Maschinen spiegeln Menschen

Multimodale Computersysteme verarbeiten Text, Sprache und visuelle Daten. Herausforderungen dabei sind, multimodale Information auf intelligente, effiziente und robuste Weise zu organisieren, zu verstehen und zu durchsuchen. Auf dieser Grundlage lassen sich Systeme entwickeln, mit denen wir intuitiv und auf natürliche Weise kommunizieren können.

Die moderne Informationstechnik hat unser Leben in den letzten 30 Jahren dramatisch verändert. Information ist heute auf Knopfdruck fast überall verfügbar. Immer schneller, billiger und effizienter können IT-Systeme Daten sammeln, speichern, verarbeiten und übermitteln. Dabei bewältigen sie nicht nur eine ständig wachsende Informationsmenge, sondern auch deren zunehmende Vielgestaltigkeit.

Noch vor zehn Jahren bestanden digitale Inhalte überwiegend aus Texten. Doch längst sind Sprache und Musik, Bilder, Videos und vieles mehr hinzugekommen. Moderne PCs sind »Multimediageräte«; immer mehr Menschen nutzen Mehrzweckhandys, intelligente Sensoren und Displays, ja teilweise sogar schon in die Kleidung integrierte Computerchips. Die Flut an multimodalen Daten, die immer mehr elektronische Geräte speisen, gilt es heute auf intelligente und effiziente Weise zu erschließen.

Reden mit dem Rechner

Symmetrien von Gebäuden – automatisch extrahierte semantische Informationen (in diesem Fall sind es Symmetrien) aus a priori unstrukturierten 3-DScannerdaten. Bild vergrößern
Symmetrien von Gebäuden – automatisch extrahierte semantische Informationen (in diesem Fall sind es Symmetrien) aus a priori unstrukturierten 3-DScannerdaten. [weniger]

Der Mensch kommuniziert und erkennt seine Umgebung von jeher multimodal – das heißt auf verschiedenen Kanälen. Wir nehmen die Welt über unsere fünf Sinne wahr und äußern uns durch Sprache, Mimik, Blickkontakt, Körperhaltung, Berührung und Bewegung. In dieser Hinsicht sind Computersysteme dem Menschen bis heute immer noch weit unterlegen. Zwar können sie große, wohlstrukturierte Datenmengen mit unglaublich hoher Geschwindigkeit verarbeiten. Sie versagen ­jedoch bei vielen Aufgaben, die einem Menschen leichtfallen, wie zum Beispiel gesprochene Sätze zu verstehen oder einen Gesichtsausdruck richtig zu deuten.

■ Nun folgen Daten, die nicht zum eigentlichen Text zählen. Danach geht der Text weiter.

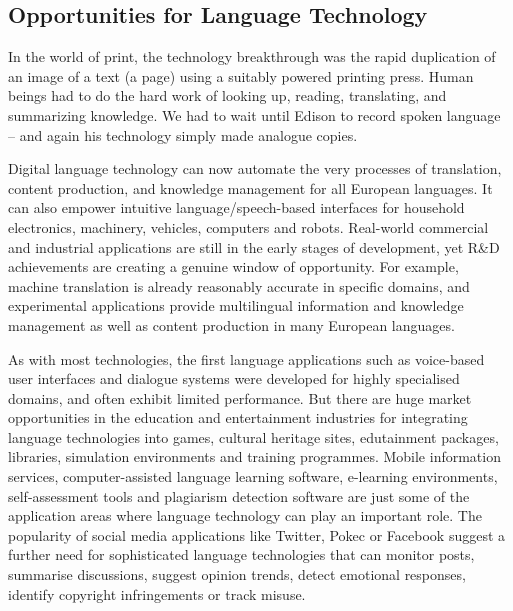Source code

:\begin{multicols}{2}
\subsection{Opportunities for Language Technology}
In the world of print, the technology breakthrough was the rapid
duplication of an image of a text (a page) using a suitably powered
printing press. Human beings had to do the hard work of looking up,
reading, translating, and summarizing knowledge. We had to wait until
Edison to record spoken language – and again his technology simply
made analogue copies.

Digital language technology can now automate the very processes of translation, content production, and knowledge management for all European languages. It can also empower intuitive language/speech-based interfaces for household electronics, machinery, vehicles, computers and robots. Real-world commercial and industrial applications are still in the early stages of development, yet R\&D achievements are creating a genuine window of opportunity. For example, machine translation is already reasonably accurate in specific domains, and experimental applications provide multilingual information and knowledge management as well as content production in many European languages. 

As with most technologies, the first language applications such as voice-based user interfaces and dialogue systems were developed for highly specialised domains, and often exhibit limited performance. But there are huge market opportunities in the education and entertainment industries for integrating language technologies into games, cultural heritage sites, edutainment packages, libraries, simulation environments and training programmes. Mobile information services, computer-assisted language learning software, e-learning environments, self-assessment tools and plagiarism detection software are just some of the application areas where language technology can play an important role. The popularity of social media applications like Twitter, Pokec or Facebook suggest a further need for sophisticated language technologies that can monitor posts, summarise discussions, suggest opinion trends, detect emotional responses, identify copyright infringements or track misuse.



\end{multicols}

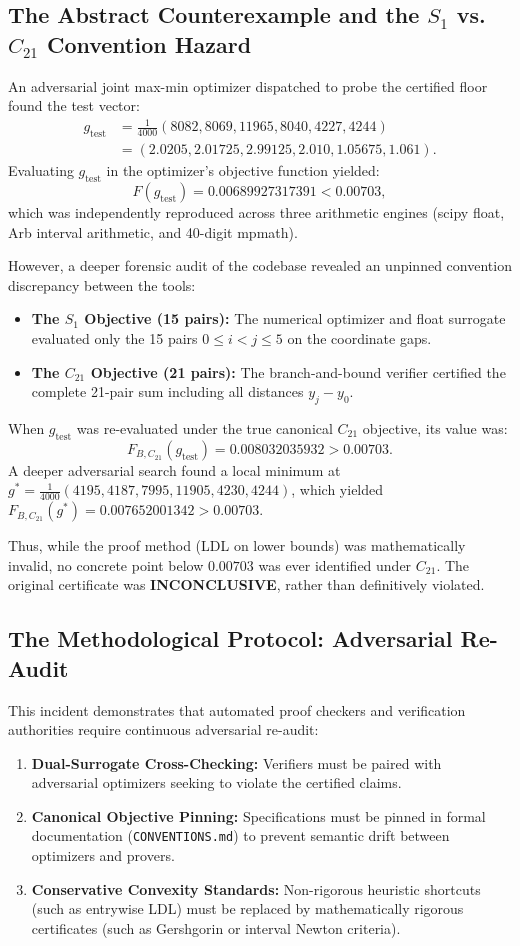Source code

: \documentclass[11pt,a4paper]{article}
\theoremstyle{remark}
\begin{document}
\subsection{The Abstract Counterexample and the $S_1$ vs.\ $C_{21}$ Convention Hazard}
An adversarial joint max-min optimizer dispatched to probe the certified floor found the test vector:
\begin{align*}
 g_{\text{test}} &= \frac{1}{4000}\left(8082, 8069, 11965, 8040, 4227, 4244\right) \\
 &= \left(2.0205, 2.01725, 2.99125, 2.010, 1.05675, 1.061\right).
\end{align*}
Evaluating $g_{\text{test}}$ in the optimizer's objective function yielded:
\[
 F(g_{\text{test}}) = 0.00689927317391 < 0.00703,
\]
which was independently reproduced across three arithmetic engines (scipy float, Arb interval arithmetic, and 40-digit mpmath).

However, a deeper forensic audit of the codebase revealed an unpinned convention discrepancy between the tools:
\begin{itemize}
\item \textbf{The $S_1$ Objective (15 pairs):} The numerical optimizer and float surrogate evaluated only the 15 pairs $0 \le i < j \le 5$ on the coordinate gaps.
\item \textbf{The $C_{21}$ Objective (21 pairs):} The branch-and-bound verifier certified the complete 21-pair sum including all distances $y_j - y_0$.
\end{itemize}
When $g_{\text{test}}$ was re-evaluated under the true canonical $C_{21}$ objective, its value was:
\[
 F_{B, C_{21}}(g_{\text{test}}) = 0.008032035932 > 0.00703.
\]
A deeper adversarial search found a local minimum at $g^* = \frac{1}{4000}(4195, 4187, 7995, 11905, 4230, 4244)$, which yielded $F_{B, C_{21}}(g^*) = 0.007652001342 > 0.00703$. 

Thus, while the proof method (LDL on lower bounds) was mathematically invalid, no concrete point below $0.00703$ was ever identified under $C_{21}$. The original certificate was \textbf{INCONCLUSIVE}, rather than definitively violated.

\subsection{The Methodological Protocol: Adversarial Re-Audit}
This incident demonstrates that automated proof checkers and verification authorities require continuous adversarial re-audit:
\begin{enumerate}
\item \textbf{Dual-Surrogate Cross-Checking:} Verifiers must be paired with adversarial optimizers seeking to violate the certified claims.
\item \textbf{Canonical Objective Pinning:} Specifications must be pinned in formal documentation (\texttt{CONVENTIONS.md}) to prevent semantic drift between optimizers and provers.
\item \textbf{Conservative Convexity Standards:} Non-rigorous heuristic shortcuts (such as entrywise LDL) must be replaced by mathematically rigorous certificates (such as Gershgorin or interval Newton criteria).
\end{enumerate}
\end{document}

Mittels multimodaler Rechentechnik versuchen Forscher, Interaktionen zwischen Mensch und Computer wie zwischenmenschliche Kommunikation zu gestalten. Dann erst kann die Verständigung zwischen Mensch und Maschine auf intuitive Art klappen. Den Computer fordert das allerdings ganz erheblich: Er muss in Echtzeit große Datenmengen unterschiedlicher Formate analysieren und interpre­tieren können, die möglicherweise zudem verzerrt, verrauscht und unvollständig sind. Anders gesagt: Er muss multimodale Informationen verarbeiten, die ihn in rohem Zustand erreichen. Die gewonnenen Daten gilt es dann so zu organisieren, dass wir sie über Suchanfragen leicht wiederfinden können. Darüber hinaus muss der Computer fähig sein, die komplexen Informationen ohne Zeitverlust einleuchtend auf dem Bildschirm darzustellen.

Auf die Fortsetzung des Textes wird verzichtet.